** Exercise details **
The records should be written out in full, with nothing altered.

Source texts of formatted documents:

::::

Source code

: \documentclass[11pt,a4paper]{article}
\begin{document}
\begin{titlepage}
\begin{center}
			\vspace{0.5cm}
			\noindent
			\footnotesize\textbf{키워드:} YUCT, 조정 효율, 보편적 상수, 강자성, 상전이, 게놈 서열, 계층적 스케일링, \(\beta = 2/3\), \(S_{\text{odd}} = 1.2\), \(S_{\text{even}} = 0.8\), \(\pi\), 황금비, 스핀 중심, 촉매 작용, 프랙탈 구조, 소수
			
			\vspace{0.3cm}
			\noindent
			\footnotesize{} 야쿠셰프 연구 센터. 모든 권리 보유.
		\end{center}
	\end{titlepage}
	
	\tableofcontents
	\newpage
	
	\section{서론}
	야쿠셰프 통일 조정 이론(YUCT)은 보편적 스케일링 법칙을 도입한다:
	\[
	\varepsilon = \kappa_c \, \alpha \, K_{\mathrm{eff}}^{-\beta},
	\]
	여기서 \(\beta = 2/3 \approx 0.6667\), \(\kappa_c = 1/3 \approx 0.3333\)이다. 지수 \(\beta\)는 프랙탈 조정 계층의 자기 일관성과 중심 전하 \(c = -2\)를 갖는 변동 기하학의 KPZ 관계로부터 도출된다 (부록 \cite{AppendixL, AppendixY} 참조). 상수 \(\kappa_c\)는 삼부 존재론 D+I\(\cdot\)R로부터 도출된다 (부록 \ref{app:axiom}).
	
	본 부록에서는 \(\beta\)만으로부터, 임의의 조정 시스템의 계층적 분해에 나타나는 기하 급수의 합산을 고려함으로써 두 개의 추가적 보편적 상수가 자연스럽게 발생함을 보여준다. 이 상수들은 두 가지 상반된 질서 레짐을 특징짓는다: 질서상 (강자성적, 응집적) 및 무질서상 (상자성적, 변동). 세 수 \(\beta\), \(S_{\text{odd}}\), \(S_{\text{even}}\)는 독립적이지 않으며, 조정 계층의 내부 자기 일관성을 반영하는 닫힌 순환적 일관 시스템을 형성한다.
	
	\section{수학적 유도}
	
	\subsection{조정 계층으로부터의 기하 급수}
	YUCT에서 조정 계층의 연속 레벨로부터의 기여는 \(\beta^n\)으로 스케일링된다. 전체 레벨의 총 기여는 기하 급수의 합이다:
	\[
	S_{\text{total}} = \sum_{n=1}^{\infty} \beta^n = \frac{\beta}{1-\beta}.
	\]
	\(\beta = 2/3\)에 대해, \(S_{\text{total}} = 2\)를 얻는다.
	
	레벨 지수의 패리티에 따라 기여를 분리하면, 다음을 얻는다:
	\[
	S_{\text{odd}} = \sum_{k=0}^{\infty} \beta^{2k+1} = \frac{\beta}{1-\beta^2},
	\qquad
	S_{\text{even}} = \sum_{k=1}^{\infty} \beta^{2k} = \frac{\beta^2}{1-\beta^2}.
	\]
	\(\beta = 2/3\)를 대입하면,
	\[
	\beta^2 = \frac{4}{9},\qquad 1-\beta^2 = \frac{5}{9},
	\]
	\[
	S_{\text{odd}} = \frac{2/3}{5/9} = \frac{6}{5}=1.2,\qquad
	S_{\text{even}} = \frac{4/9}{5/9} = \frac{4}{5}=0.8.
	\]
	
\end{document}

::::

** Response to the exercise **
Source code

: \documentclass[11pt,a4paper]{article}
\begin{document}
\begin{titlepage}
\begin{center}
			\vspace{0.5cm}
			\noindent
			\footnotesize\textbf{키워드:} YUCT, 조정 효율, 보편적 상수, 강자성, 상전이, 게놈 서열, 계층적 스케일링, \(\beta = 2/3\), \(S_{\text{odd}} = 1.2\), \(S_{\text{even}} = 0.8\), \(\pi\), 황금비, 스핀 중심, 촉매 작용, 프랙탈 구조, 소수
			
			\vspace{0.3cm}
			\noindent
			\footnotesize{} 야쿠셰프 연구 센터. 모든 권리 보유.
		\end{center}
	\end{titlepage}
	
	\tableofcontents
	\newpage
	
	\section{서론}
	야쿠셰프 통일 조정 이론(YUCT)은 보편적 스케일링 법칙을 도입한다:
	\[
	\varepsilon = \kappa_c \, \alpha \, K_{\mathrm{eff}}^{-\beta},
	\]
	여기서 \(\beta = 2/3 \approx 0.6667\), \(\kappa_c = 1/3 \approx 0.3333\)이다. 지수 \(\beta\)는 프랙탈 조정 계층의 자기 일관성과 중심 전하 \(c = -2\)를 갖는 변동 기하학의 KPZ 관계로부터 도출된다 (부록 \cite{AppendixL, AppendixY} 참조). 상수 \(\kappa_c\)는 삼부 존재론 D+I\(\cdot\)R로부터 도출된다 (부록 \ref{app:axiom}).
	
	본 부록에서는 \(\beta\)만으로부터, 임의의 조정 시스템의 계층적 분해에 나타나는 기하 급수의 합산을 고려함으로써 두 개의 추가적 보편적 상수가 자연스럽게 발생함을 보여준다. 이 상수들은 두 가지 상반된 질서 레짐을 특징짓는다: 질서상 (강자성적, 응집적) 및 무질서상 (상자성적, 변동). 세 수 \(\beta\), \(S_{\text{odd}}\), \(S_{\text{even}}\)는 독립적이지 않으며, 조정 계층의 내부 자기 일관성을 반영하는 닫힌 순환적 일관 시스템을 형성한다.
	
	\section{수학적 유도}
	
	\subsection{조정 계층으로부터의 기하 급수}
	YUCT에서 조정 계층의 연속 레벨로부터의 기여는 \(\beta^n\)으로 스케일링된다. 전체 레벨의 총 기여는 기하 급수의 합이다:
	\[
	S_{\text{total}} = \sum_{n=1}^{\infty} \beta^n = \frac{\beta}{1-\beta}.
	\]
	\(\beta = 2/3\)에 대해, \(S_{\text{total}} = 2\)를 얻는다.
	
	레벨 지수의 패리티에 따라 기여를 분리하면, 다음을 얻는다:
	\[
	S_{\text{odd}} = \sum_{k=0}^{\infty} \beta^{2k+1} = \frac{\beta}{1-\beta^2},
	\qquad
	S_{\text{even}} = \sum_{k=1}^{\infty} \beta^{2k} = \frac{\beta^2}{1-\beta^2}.
	\]
	\(\beta = 2/3\)를 대입하면,
	\[
	\beta^2 = \frac{4}{9},\qquad 1-\beta^2 = \frac{5}{9},
	\]
	\[
	S_{\text{odd}} = \frac{2/3}{5/9} = \frac{6}{5}=1.2,\qquad
	S_{\text{even}} = \frac{4/9}{5/9} = \frac{4}{5}=0.8.
	\]
	
\end{document}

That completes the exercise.